§ **TASK STATEMENT**: Copy nothing from the entries below except the lines from the one containing "Nightfall's own fixtures), and" through the one containing "but not into", and copy those exactly.

━━━

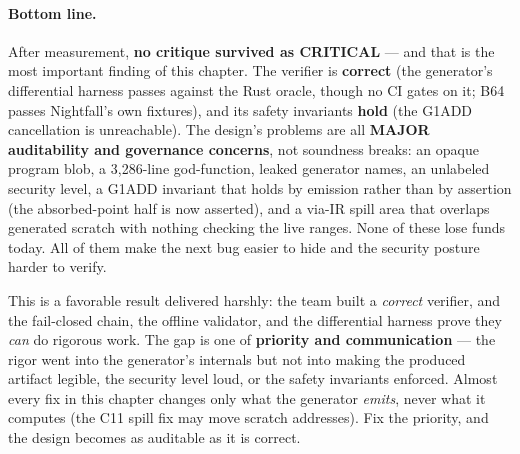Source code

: \paragraph{Bottom line.}
After measurement, \textbf{no critique survived as CRITICAL} ---
and that is the most important finding of this chapter. The
verifier is \textbf{correct} (the generator's differential harness
passes against the Rust oracle, though no CI gates on it; B64 passes
Nightfall's own fixtures), and its safety invariants
\textbf{hold} (the G1ADD cancellation is unreachable). The
design's problems are all \textbf{MAJOR auditability and
governance concerns}, not soundness breaks: an opaque program
blob, a 3{,}286-line god-function, leaked generator names, an
unlabeled security level, a G1ADD invariant that holds by
emission rather than by assertion (the absorbed-point half is now
asserted), and a via-IR spill area that overlaps generated scratch
with nothing checking the live ranges. None of these lose funds
today. All of them make the next bug easier to hide and the
security posture harder to verify.

This is a favorable result delivered harshly: the team built a
\emph{correct} verifier, and the fail-closed chain, the offline
validator, and the differential harness prove they \emph{can} do
rigorous work. The gap is one of \textbf{priority and
communication} --- the rigor went into the generator's internals
but not into making the produced artifact legible, the security
level loud, or the safety invariants enforced. Almost every fix in this
chapter changes only what the generator \emph{emits}, never what
it computes (the C11 spill fix may move scratch addresses). Fix the priority, and the design becomes as
auditable as it is correct.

━━━

§ **TASK ANSWER**:
Nightfall's own fixtures), and its safety invariants
\textbf{hold} (the G1ADD cancellation is unreachable). The
design's problems are all \textbf{MAJOR auditability and
governance concerns}, not soundness breaks: an opaque program
blob, a 3{,}286-line god-function, leaked generator names, an
unlabeled security level, a G1ADD invariant that holds by
emission rather than by assertion (the absorbed-point half is now
asserted), and a via-IR spill area that overlaps generated scratch
with nothing checking the live ranges. None of these lose funds
today. All of them make the next bug easier to hide and the
security posture harder to verify.

This is a favorable result delivered harshly: the team built a
\emph{correct} verifier, and the fail-closed chain, the offline
validator, and the differential harness prove they \emph{can} do
rigorous work. The gap is one of \textbf{priority and
communication} --- the rigor went into the generator's internals
but not into making the produced artifact legible, the security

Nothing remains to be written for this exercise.